I don't normally spend much time in this section of the Ranch, but I'm constantly amazed at the volume of questions. What is driving the interest in RMI?
IMHO, RMI is like CORBA, a 1990s vintage technology that failed because it is too complex, too fragile, and in the end, caused more problems that it solves.
Back in the 1990s, I did a lot of work with both CORBA and RMI. The projects were large scale business applications, and after wasting many man-years of work, we abandoned it. This was at three companies over nearly a decade.
Technologies such as REST solve the same problem, but do it in ways that normal programmers can implement and fix. This makes RMI just yet another bad idea from the 90s.
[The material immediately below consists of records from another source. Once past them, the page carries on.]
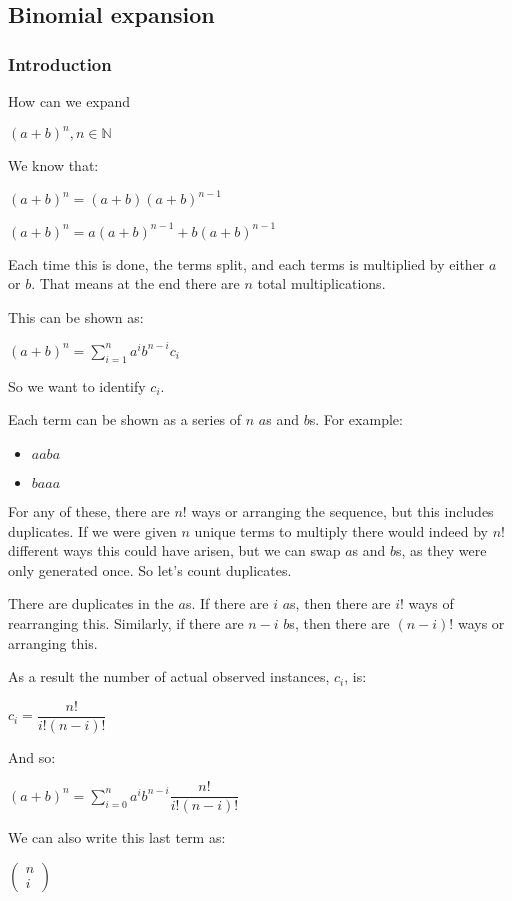 
\subsection{Binomial expansion}

\subsubsection{Introduction}

How can we expand

\((a+b)^n, n\in \mathbb{N}\)

We know that:

\((a+b)^n=(a+b)(a+b)^{n-1}\)

\((a+b)^n=a(a+b)^{n-1}+b(a+b)^{n-1}\)

Each time this is done, the terms split, and each terms is multiplied by either \(a\) or \(b\). That means at the end there are \(n\) total multiplications.

This can be shown as:

\((a+b)^n=\sum_{i=1}^n a^i b^{n-i} c_i\)

So we want to identify \(c_i\).

Each term can be shown as a series of \(n\) \(a\)s and \(b\)s. For example:

\begin{itemize}
\item \(aaba\)
\item \(baaa\)
\end{itemize}

For any of these, there are \(n!\) ways or arranging the sequence, but this includes duplicates. If we were given \(n\) unique terms to multiply there would indeed by \(n!\) different ways this could have arisen, but we can swap \(a\)s and \(b\)s, as they were only generated once. So let's count duplicates.

There are duplicates in the \(a\)s. If there are  \(i\) \(a\)s, then there are \(i!\) ways of rearranging this. Similarly, if there are \(n-i\) \(b\)s, then there are \((n-i)!\) ways or arranging this.

As a result the number of actual observed instances, \(c_i\), is:

\(c_i=\dfrac{n!}{i!(n-i)!}\)

And so:

\((a+b)^n=\sum^n_{i=0} a^i b^{n-i} \dfrac{n!}{i!(n-i)!}\)

We can also write this last term as:

\(\begin{pmatrix}n\\i\end{pmatrix}\)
As far as I can see, people are still reading books which were written before 2003 in many areas of Java. It's like Java was frozen in time then, at least in some parts of the world.
Perhaps it's easier (or cheaper) to get those old books than to get the new ones. Or perhaps people aren't writing the new ones -- who would publish a book called "RMI -- A Technology Whose Time is Past"?
Hussein Baghdadi wrote:Add to this, I guess RMI is still a part of Java programming language courses.
Which also haven't been revised since 2002?
I can't confirm my statement (it is a guess after all).
java.rmi package is a part of the SDK and it is not surprising if students are going to ask about it. Even it could be used to teach the idea of remote invocations and distributed computing.
Hussein Baghdadi wrote:I can't confirm my statement (it is a guess after all). java.rmi package is a part of the SDK and it is not surprising if students are going to ask about it. Even it could be used to teach the idea of remote invocations and distributed computing.
As is the Date class, but that is no reason to make students learn it.
I reject the idea that teaching "remote invocations" is useful. The whole idea is flawed. Pass messages. Use REST.
Distributed computing is the way of life these days, but RMI is not a solution to any known problem. It causes them.